──────── Supplied records ────────

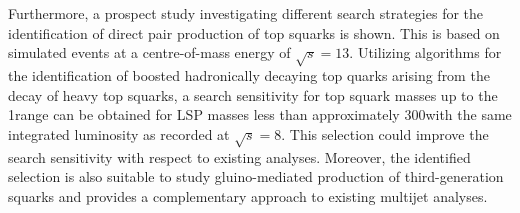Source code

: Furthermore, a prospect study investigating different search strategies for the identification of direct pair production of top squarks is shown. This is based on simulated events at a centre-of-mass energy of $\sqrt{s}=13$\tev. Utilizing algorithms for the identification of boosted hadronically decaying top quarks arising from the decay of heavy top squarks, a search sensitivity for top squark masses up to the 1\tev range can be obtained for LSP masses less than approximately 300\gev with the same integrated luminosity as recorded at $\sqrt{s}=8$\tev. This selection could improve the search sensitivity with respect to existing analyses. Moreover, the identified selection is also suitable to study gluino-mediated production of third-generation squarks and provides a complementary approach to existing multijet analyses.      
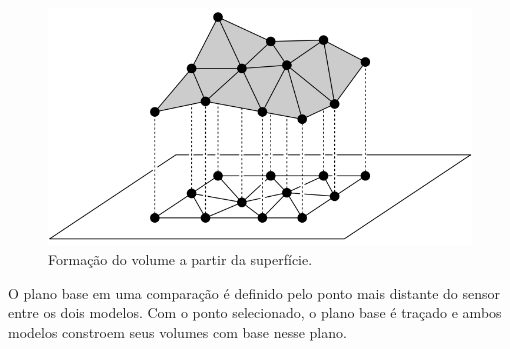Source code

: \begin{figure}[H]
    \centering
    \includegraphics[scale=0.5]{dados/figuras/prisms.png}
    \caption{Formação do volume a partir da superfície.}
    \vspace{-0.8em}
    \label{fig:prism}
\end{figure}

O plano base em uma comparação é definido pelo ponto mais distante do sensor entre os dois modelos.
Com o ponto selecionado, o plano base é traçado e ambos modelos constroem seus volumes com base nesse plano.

────────

In the copy, include no pictures; otherwise transcribe the entries exactly.

◆ Answer section ◆
Source code

: Furthermore, a prospect study investigating different search strategies for the identification of direct pair production of top squarks is shown. This is based on simulated events at a centre-of-mass energy of $\sqrt{s}=13$\tev. Utilizing algorithms for the identification of boosted hadronically decaying top quarks arising from the decay of heavy top squarks, a search sensitivity for top squark masses up to the 1\tev range can be obtained for LSP masses less than approximately 300\gev with the same integrated luminosity as recorded at $\sqrt{s}=8$\tev. This selection could improve the search sensitivity with respect to existing analyses. Moreover, the identified selection is also suitable to study gluino-mediated production of third-generation squarks and provides a complementary approach to existing multijet analyses.      
Source code

: \begin{figure}[H]
    \centering
    \includegraphics[scale=0.5]{dados/figuras/prisms.png}
    \caption{Formação do volume a partir da superfície.}
    \vspace{-0.8em}
    \label{fig:prism}
\end{figure}

O plano base em uma comparação é definido pelo ponto mais distante do sensor entre os dois modelos.
Com o ponto selecionado, o plano base é traçado e ambos modelos constroem seus volumes com base nesse plano.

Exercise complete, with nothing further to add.